The entries are to be reproduced word for word, with all images left out.

[Opening Records provided section]

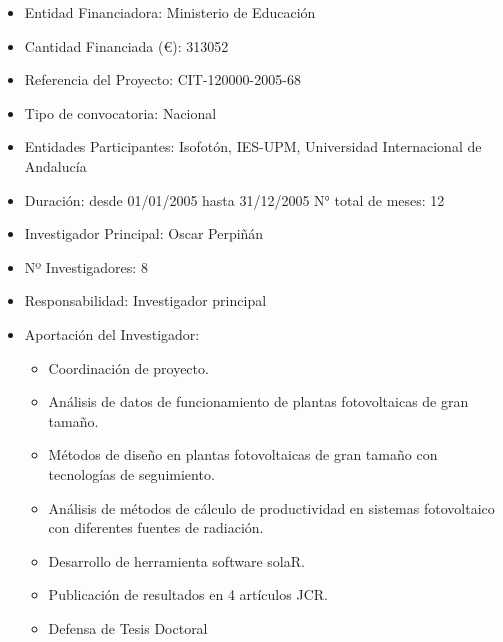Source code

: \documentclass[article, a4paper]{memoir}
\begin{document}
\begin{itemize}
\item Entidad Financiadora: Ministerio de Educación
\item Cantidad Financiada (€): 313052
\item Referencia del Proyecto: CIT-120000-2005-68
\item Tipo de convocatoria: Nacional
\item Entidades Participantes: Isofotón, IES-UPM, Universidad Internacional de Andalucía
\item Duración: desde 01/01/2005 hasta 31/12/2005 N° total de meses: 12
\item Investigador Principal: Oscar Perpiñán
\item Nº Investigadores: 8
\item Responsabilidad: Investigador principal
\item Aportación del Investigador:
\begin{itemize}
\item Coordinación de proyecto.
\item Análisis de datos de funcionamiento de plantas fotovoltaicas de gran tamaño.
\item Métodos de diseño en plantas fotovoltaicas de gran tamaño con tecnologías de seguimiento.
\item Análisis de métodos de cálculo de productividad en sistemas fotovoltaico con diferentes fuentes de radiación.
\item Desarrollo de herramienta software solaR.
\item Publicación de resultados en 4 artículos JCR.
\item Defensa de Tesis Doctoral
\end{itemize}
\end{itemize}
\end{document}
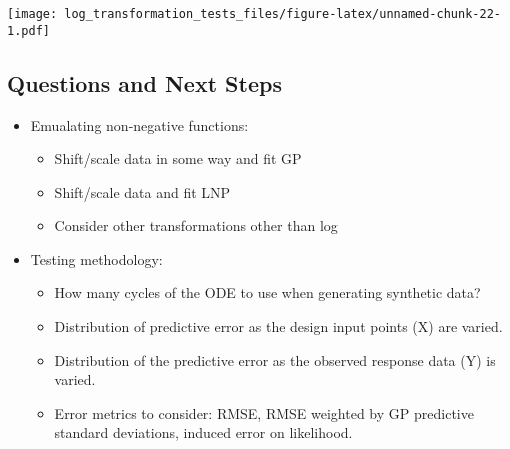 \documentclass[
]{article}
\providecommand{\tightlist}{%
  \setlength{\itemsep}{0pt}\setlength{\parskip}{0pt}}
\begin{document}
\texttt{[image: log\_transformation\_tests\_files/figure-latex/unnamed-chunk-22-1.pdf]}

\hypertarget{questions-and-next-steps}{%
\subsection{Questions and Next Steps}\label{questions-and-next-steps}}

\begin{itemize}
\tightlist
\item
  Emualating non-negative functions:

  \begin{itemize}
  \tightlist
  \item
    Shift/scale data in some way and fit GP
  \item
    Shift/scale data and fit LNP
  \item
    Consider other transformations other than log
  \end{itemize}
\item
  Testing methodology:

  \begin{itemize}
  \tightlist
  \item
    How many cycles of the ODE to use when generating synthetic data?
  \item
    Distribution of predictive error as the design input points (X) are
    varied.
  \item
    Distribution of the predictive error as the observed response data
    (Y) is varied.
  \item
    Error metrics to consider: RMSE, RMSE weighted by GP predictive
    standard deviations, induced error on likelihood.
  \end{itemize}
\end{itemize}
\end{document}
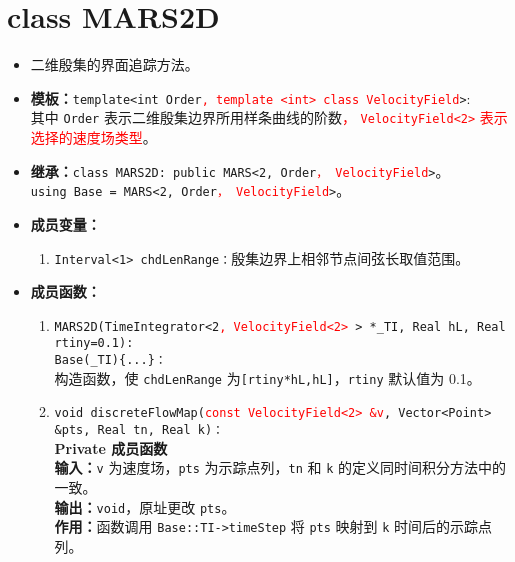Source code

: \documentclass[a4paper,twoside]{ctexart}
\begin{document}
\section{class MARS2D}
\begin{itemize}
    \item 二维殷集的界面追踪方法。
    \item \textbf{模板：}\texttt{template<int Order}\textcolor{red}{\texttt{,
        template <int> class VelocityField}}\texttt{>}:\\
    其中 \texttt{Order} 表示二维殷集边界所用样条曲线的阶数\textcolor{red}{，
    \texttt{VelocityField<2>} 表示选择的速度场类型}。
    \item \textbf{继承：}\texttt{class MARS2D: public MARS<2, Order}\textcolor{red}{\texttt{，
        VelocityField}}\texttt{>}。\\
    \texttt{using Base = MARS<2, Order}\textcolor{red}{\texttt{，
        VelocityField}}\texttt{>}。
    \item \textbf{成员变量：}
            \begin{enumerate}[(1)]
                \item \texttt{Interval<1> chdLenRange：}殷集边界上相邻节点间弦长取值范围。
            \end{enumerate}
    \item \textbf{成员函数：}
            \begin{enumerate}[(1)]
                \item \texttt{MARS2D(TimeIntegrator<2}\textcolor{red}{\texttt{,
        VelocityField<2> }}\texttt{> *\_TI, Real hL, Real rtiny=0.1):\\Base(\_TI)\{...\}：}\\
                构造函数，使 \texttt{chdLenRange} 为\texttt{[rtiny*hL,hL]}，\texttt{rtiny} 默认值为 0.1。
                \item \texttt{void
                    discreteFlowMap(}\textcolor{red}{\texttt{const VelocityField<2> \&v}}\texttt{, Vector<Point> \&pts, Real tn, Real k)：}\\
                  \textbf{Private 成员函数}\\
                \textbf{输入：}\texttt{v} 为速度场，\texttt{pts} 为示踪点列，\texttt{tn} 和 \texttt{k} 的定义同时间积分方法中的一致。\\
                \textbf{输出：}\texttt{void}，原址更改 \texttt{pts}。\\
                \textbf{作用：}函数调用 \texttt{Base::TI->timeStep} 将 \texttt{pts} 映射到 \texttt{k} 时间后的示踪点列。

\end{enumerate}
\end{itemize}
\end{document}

[Closing Records provided section]

Result:
Source code

: \documentclass[article, a4paper]{memoir}
\begin{document}
\begin{itemize}
\item Entidad Financiadora: Ministerio de Educación
\item Cantidad Financiada (€): 313052
\item Referencia del Proyecto: CIT-120000-2005-68
\item Tipo de convocatoria: Nacional
\item Entidades Participantes: Isofotón, IES-UPM, Universidad Internacional de Andalucía
\item Duración: desde 01/01/2005 hasta 31/12/2005 N° total de meses: 12
\item Investigador Principal: Oscar Perpiñán
\item Nº Investigadores: 8
\item Responsabilidad: Investigador principal
\item Aportación del Investigador:
\begin{itemize}
\item Coordinación de proyecto.
\item Análisis de datos de funcionamiento de plantas fotovoltaicas de gran tamaño.
\item Métodos de diseño en plantas fotovoltaicas de gran tamaño con tecnologías de seguimiento.
\item Análisis de métodos de cálculo de productividad en sistemas fotovoltaico con diferentes fuentes de radiación.
\item Desarrollo de herramienta software solaR.
\item Publicación de resultados en 4 artículos JCR.
\item Defensa de Tesis Doctoral
\end{itemize}
\end{itemize}
\end{document}
 \documentclass[
]{article}
\providecommand{\tightlist}{%
  \setlength{\itemsep}{0pt}\setlength{\parskip}{0pt}}
\begin{document}
\texttt{[image: log\_transformation\_tests\_files/figure-latex/unnamed-chunk-22-1.pdf]}

\hypertarget{questions-and-next-steps}{%
\subsection{Questions and Next Steps}\label{questions-and-next-steps}}

\begin{itemize}
\tightlist
\item
  Emualating non-negative functions:

  \begin{itemize}
  \tightlist
  \item
    Shift/scale data in some way and fit GP
  \item
    Shift/scale data and fit LNP
  \item
    Consider other transformations other than log
  \end{itemize}
\item
  Testing methodology:

  \begin{itemize}
  \tightlist
  \item
    How many cycles of the ODE to use when generating synthetic data?
  \item
    Distribution of predictive error as the design input points (X) are
    varied.
  \item
    Distribution of the predictive error as the observed response data
    (Y) is varied.
  \item
    Error metrics to consider: RMSE, RMSE weighted by GP predictive
    standard deviations, induced error on likelihood.
  \end{itemize}
\end{itemize}
\end{document}
Source code

: \documentclass[a4paper,twoside]{ctexart}
\begin{document}
\section{class MARS2D}
\begin{itemize}
    \item 二维殷集的界面追踪方法。
    \item \textbf{模板：}\texttt{template<int Order}\textcolor{red}{\texttt{,
        template <int> class VelocityField}}\texttt{>}:\\
    其中 \texttt{Order} 表示二维殷集边界所用样条曲线的阶数\textcolor{red}{，
    \texttt{VelocityField<2>} 表示选择的速度场类型}。
    \item \textbf{继承：}\texttt{class MARS2D: public MARS<2, Order}\textcolor{red}{\texttt{，
        VelocityField}}\texttt{>}。\\
    \texttt{using Base = MARS<2, Order}\textcolor{red}{\texttt{，
        VelocityField}}\texttt{>}。
    \item \textbf{成员变量：}
            \begin{enumerate}[(1)]
                \item \texttt{Interval<1> chdLenRange：}殷集边界上相邻节点间弦长取值范围。
            \end{enumerate}
    \item \textbf{成员函数：}
            \begin{enumerate}[(1)]
                \item \texttt{MARS2D(TimeIntegrator<2}\textcolor{red}{\texttt{,
        VelocityField<2> }}\texttt{> *\_TI, Real hL, Real rtiny=0.1):\\Base(\_TI)\{...\}：}\\
                构造函数，使 \texttt{chdLenRange} 为\texttt{[rtiny*hL,hL]}，\texttt{rtiny} 默认值为 0.1。
                \item \texttt{void
                    discreteFlowMap(}\textcolor{red}{\texttt{const VelocityField<2> \&v}}\texttt{, Vector<Point> \&pts, Real tn, Real k)：}\\
                  \textbf{Private 成员函数}\\
                \textbf{输入：}\texttt{v} 为速度场，\texttt{pts} 为示踪点列，\texttt{tn} 和 \texttt{k} 的定义同时间积分方法中的一致。\\
                \textbf{输出：}\texttt{void}，原址更改 \texttt{pts}。\\
                \textbf{作用：}函数调用 \texttt{Base::TI->timeStep} 将 \texttt{pts} 映射到 \texttt{k} 时间后的示踪点列。

\end{enumerate}
\end{itemize}
\end{document}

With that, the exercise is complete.